Desse montante , dezesseis bilhões foram investidos pelos ingleses, que também foram os que mais venderam atletas, seguidos por Portugal e, vejam, pelo Brasil. E é aí que eu quero chegar porque ainda que comprar e vender seja do jogo, são ações com consequências infinitamente distintas. E ainda que eu tenha pra mim que boa parte das vezes nossos clubes comprem muito mal é na hora de vender que em geral se torna explícita nossa falta de apuro para esse tipo de negócio. Já posso imaginar um mandatário qualquer, com ar de enfado, tentando me explicar que o futebol aqui nestas terras tem suas peculiaridades e se a gente não vende as contas não fecham. A quem eu responderia, com uma inocência sacana, que se a nossa realidade continua sendo essa depois de passadas tantas décadas - e em termos tão gritantes - é porque administrativamente mal evoluímos.

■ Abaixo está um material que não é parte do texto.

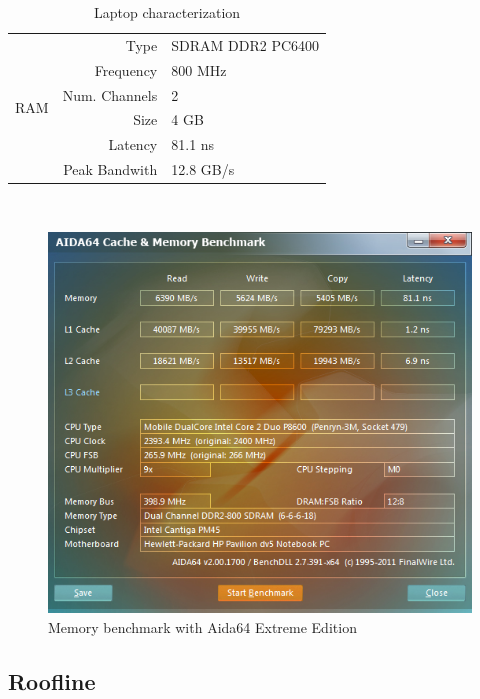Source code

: \begin{table}[!htp]
\begin{minipage}[t]{0.5\linewidth}
\begin{tabular}{|c|rl|}
			\multicolumn{1}{|c|}{\multirow{6}{*}{RAM}}
				&	Type			&	SDRAM DDR2 PC6400				\\
				&	Frequency		&	800 MHz							\\
				&	Num. Channels	&	2								\\
				&	Size			&	4 GB							\\
				&	Latency			&	81.1 ns							\\
				&	Peak Bandwith	&	12.8 GB/s						\\
			\hline			
		\end{tabular}
\end{minipage}
	\caption{Laptop characterization \label{tab:profile}}
\end{table}
~

\begin{figure}[!htp]
	\begin{center}
		\includegraphics[width=12cm]{images/aida64.png}
		\caption[Memory benchmark]{Memory benchmark with Aida64 Extreme Edition \label{fig:aida64}}
	\end{center}
\end{figure}

\subsection{Roofline}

E mesmo os clubes bem sucedidos da hora, para os quais esse argumento que sugere uma corda no pescoço já não faria sentido, poderiam muito bem ser colocados na prateleira dos que nem sempre compram bem, ou dos que aceitam pagar muito. Mas como a economia do futebol é tão singular, se é que me entendem, essas suposições sempre se verão fundadas em terreno movediço. Já sobre as vendas, usando a memória dos fatos, talvez seja mais fácil encontrar uma base sólida para ancorá-las. Vamos ao caso do jovem atacante do Santos, Luca Meirelles, de dezoito anos, vendido para o já conhecido porto de talentos brasileiros chamado Shakhtar Donetsk, da Ucrânia. Destino que teve também o jovem Lucas Ferreira, do São Paulo. A grita das duas torcidas foi grande, e não era para menos. No caso do tricolor, as negociatas desse tipo, digamos, precoce, levaram também Henrique Carmo e Matheus Alves, ao CSKA da Rússia. Tão similar quanto o perfil das mercadorias é o perfil dos compradores. O que nos leva a crer que nesse meio difícil mesmo é driblar o caminho da grana.
E nem vou cair naquele lugar comum e dizer que esse tipo de negócio drena o talento do futebol brasileiro. Ou apontar que o Palmeiras, ao vender o zagueiro Vitor Reis, de dezenove anos, para o Manchester City, no último janeiro, o fez por um valor praticamente igual ao que o São Paulo amealhou vendendo cinco das suas joias. E por falar em Palmeiras, dias atrás a transação feita com um outro jogador do time alviverde voltou a escancarar como é manjada a rota que muitos times brasileiros reservam aos seus talentos. Vendido ao tal Shakhtar um ano e pouco atrás por treze milhões de euros, o ponta Kevin acaba de sair de lá para o Fulham, da Inglaterra, por quarenta milhões. Outro negócio da China, como diriam em outros tempos. E não venham me falar de tudo que o Shakhtar conseguiu nos últimos anos, que passou a ter alguma relevância no mundo da bola porque, muito além das questões esportivas, não entra na minha cabeça que venha a ser ideal mandar garotos para países em guerra. O talento deles deveria ser mais bem tratado, mas o destino deles mais ainda.